Required action. Please copy out all lines of the entries that contain the word "utilisateurs".

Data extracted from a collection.
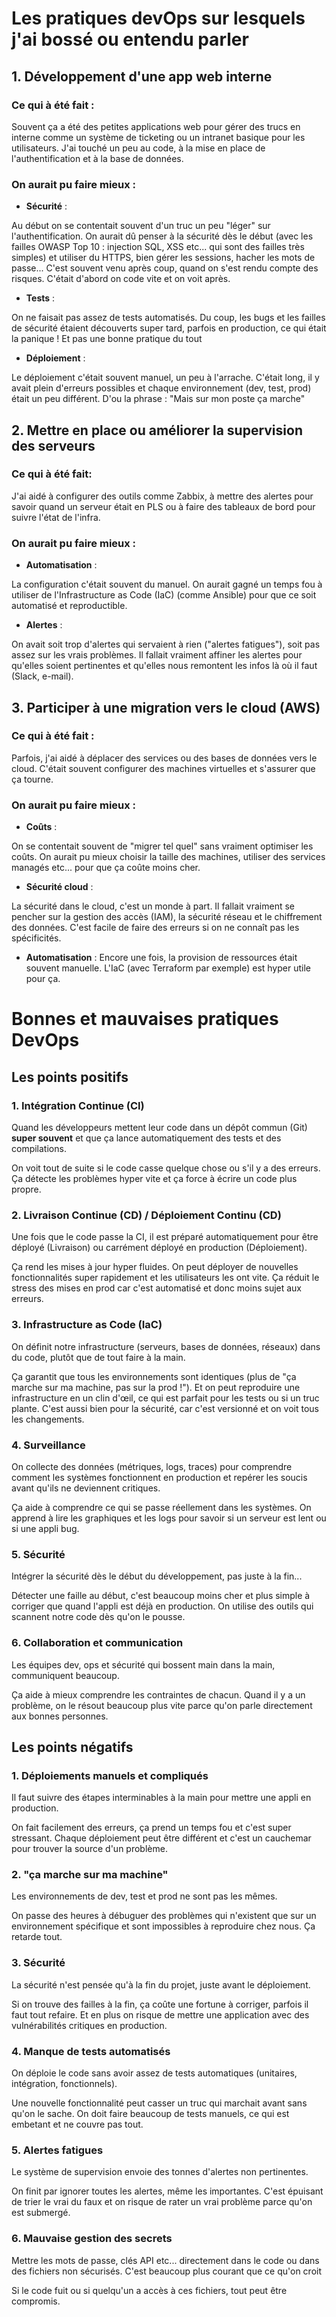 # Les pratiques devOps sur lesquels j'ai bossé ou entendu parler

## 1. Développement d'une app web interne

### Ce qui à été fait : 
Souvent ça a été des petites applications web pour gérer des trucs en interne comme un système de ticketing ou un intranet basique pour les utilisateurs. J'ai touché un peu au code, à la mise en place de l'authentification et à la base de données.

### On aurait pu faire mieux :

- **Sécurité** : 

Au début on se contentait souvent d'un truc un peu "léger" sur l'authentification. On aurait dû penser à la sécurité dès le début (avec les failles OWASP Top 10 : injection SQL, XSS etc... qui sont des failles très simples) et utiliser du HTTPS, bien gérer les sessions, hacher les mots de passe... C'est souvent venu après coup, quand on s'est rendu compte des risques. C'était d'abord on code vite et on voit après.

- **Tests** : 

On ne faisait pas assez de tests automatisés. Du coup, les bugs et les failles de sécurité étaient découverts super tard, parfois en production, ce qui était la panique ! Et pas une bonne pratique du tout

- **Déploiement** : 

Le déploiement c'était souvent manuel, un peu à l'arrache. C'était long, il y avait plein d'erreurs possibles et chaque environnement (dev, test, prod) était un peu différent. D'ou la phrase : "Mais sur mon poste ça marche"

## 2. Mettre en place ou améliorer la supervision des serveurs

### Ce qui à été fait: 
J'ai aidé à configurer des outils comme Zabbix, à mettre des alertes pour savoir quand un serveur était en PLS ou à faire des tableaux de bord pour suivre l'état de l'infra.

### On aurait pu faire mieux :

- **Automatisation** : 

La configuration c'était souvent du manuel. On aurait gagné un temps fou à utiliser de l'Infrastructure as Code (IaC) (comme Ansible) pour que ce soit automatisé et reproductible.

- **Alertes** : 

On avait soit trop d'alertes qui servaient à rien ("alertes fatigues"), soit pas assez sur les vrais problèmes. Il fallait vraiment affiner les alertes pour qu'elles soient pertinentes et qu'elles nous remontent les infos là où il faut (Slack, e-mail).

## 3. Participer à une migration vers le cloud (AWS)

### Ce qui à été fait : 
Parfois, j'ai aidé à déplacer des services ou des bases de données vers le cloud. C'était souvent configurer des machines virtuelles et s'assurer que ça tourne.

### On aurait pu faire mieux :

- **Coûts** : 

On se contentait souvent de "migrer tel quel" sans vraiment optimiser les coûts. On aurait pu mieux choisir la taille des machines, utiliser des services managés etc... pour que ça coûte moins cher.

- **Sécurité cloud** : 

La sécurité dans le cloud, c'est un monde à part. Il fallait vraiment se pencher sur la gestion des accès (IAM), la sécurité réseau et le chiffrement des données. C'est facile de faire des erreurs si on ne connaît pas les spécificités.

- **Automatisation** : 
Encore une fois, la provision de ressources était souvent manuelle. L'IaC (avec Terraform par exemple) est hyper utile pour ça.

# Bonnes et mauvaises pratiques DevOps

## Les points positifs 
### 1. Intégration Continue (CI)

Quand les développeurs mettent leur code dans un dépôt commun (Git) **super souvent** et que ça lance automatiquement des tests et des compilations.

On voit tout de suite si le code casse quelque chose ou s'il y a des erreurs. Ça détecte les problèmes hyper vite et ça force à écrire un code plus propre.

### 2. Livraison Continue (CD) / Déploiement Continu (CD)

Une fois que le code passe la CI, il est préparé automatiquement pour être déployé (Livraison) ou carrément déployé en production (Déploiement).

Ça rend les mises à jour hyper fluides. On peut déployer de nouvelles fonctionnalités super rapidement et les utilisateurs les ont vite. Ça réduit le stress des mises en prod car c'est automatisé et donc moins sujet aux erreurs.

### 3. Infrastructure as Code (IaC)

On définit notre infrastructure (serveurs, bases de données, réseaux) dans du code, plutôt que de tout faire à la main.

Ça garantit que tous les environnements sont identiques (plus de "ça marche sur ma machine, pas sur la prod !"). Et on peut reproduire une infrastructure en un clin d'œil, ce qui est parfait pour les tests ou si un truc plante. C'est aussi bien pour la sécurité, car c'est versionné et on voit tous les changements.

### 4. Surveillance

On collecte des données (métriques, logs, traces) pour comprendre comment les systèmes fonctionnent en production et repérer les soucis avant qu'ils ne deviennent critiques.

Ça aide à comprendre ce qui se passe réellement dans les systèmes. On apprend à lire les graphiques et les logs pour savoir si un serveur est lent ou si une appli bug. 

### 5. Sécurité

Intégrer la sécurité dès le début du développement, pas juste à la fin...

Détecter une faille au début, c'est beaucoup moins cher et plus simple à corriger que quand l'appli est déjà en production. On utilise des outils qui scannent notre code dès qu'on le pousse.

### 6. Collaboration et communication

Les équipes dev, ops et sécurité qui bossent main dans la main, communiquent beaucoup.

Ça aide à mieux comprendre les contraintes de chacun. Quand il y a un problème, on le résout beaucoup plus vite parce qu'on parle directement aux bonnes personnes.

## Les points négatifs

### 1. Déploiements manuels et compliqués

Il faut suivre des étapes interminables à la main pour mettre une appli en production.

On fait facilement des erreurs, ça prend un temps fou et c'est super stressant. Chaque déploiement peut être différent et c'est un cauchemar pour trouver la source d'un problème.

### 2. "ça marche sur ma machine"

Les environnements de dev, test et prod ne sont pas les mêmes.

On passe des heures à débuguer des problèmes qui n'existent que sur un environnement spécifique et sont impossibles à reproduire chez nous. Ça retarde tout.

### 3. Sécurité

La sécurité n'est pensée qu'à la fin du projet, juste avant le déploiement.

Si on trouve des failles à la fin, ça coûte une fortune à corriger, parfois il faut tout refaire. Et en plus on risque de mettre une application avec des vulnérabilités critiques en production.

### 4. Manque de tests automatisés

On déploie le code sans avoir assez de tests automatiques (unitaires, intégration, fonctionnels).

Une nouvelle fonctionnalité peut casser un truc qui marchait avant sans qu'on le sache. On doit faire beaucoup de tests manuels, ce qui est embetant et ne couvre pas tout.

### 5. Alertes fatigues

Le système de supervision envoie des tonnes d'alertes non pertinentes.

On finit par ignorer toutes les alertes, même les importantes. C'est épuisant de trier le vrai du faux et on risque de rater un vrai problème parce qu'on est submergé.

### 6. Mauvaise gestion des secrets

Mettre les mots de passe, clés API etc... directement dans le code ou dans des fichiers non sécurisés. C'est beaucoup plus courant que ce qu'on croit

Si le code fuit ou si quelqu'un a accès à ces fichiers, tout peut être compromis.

Response to the exercise.
Souvent ça a été des petites applications web pour gérer des trucs en interne comme un système de ticketing ou un intranet basique pour les utilisateurs. J'ai touché un peu au code, à la mise en place de l'authentification et à la base de données.
Ça rend les mises à jour hyper fluides. On peut déployer de nouvelles fonctionnalités super rapidement et les utilisateurs les ont vite. Ça réduit le stress des mises en prod car c'est automatisé et donc moins sujet aux erreurs.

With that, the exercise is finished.